■ Task directions ■
Among the entries that follow, find every line with the word "nedgia" and copy it.

■ Data provided ■
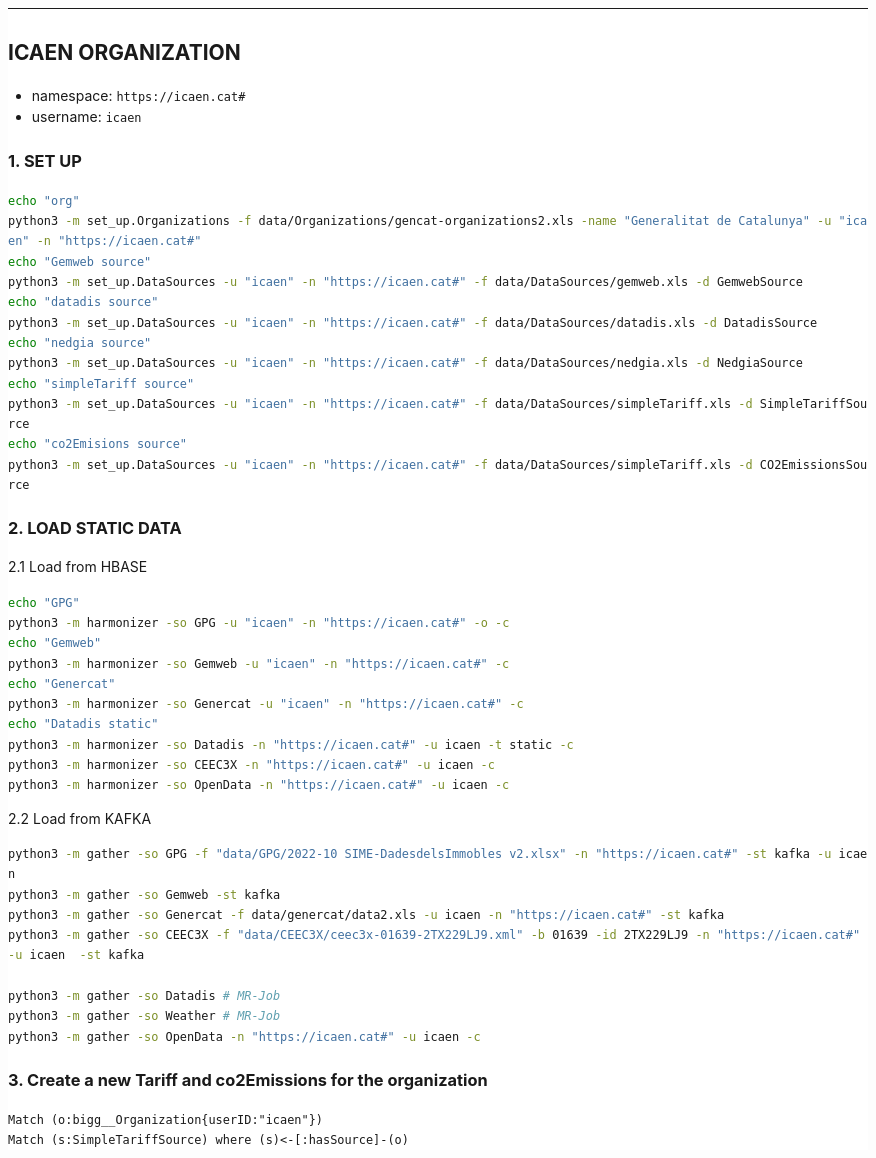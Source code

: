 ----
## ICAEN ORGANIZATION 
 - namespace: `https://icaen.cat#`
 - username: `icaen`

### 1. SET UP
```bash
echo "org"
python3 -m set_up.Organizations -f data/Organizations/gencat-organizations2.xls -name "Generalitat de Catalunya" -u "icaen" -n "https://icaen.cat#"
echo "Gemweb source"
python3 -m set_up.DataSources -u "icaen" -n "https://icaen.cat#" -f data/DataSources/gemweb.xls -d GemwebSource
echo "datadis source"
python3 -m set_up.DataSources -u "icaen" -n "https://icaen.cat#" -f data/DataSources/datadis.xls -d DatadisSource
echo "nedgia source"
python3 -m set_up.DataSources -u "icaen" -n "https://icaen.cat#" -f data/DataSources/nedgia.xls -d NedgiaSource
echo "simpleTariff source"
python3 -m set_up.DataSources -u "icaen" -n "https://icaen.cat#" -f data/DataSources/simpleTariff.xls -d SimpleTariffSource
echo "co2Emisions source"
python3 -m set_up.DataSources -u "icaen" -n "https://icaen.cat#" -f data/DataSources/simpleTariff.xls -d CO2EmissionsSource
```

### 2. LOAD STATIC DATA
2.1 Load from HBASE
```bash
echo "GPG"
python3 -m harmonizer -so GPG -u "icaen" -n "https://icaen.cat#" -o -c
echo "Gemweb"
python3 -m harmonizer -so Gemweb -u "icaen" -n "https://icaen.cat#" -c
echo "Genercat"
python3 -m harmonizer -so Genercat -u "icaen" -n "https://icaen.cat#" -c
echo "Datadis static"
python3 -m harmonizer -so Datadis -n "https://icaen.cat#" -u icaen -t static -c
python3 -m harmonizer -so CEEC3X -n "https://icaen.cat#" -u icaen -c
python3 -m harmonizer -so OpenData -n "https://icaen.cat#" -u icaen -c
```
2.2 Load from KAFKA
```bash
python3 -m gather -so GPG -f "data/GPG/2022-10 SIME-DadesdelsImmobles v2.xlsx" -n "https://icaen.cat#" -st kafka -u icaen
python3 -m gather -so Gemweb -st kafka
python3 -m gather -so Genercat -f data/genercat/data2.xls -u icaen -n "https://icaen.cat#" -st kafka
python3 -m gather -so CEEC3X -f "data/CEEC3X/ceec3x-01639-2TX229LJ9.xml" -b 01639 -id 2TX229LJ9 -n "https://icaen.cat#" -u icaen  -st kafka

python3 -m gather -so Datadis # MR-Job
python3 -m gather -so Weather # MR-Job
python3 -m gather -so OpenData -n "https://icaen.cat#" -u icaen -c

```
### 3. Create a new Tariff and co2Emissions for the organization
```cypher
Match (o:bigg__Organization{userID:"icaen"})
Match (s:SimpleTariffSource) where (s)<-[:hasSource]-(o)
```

■ Answer to this task ■
echo "nedgia source"
python3 -m set_up.DataSources -u "icaen" -n "https://icaen.cat#" -f data/DataSources/nedgia.xls -d NedgiaSource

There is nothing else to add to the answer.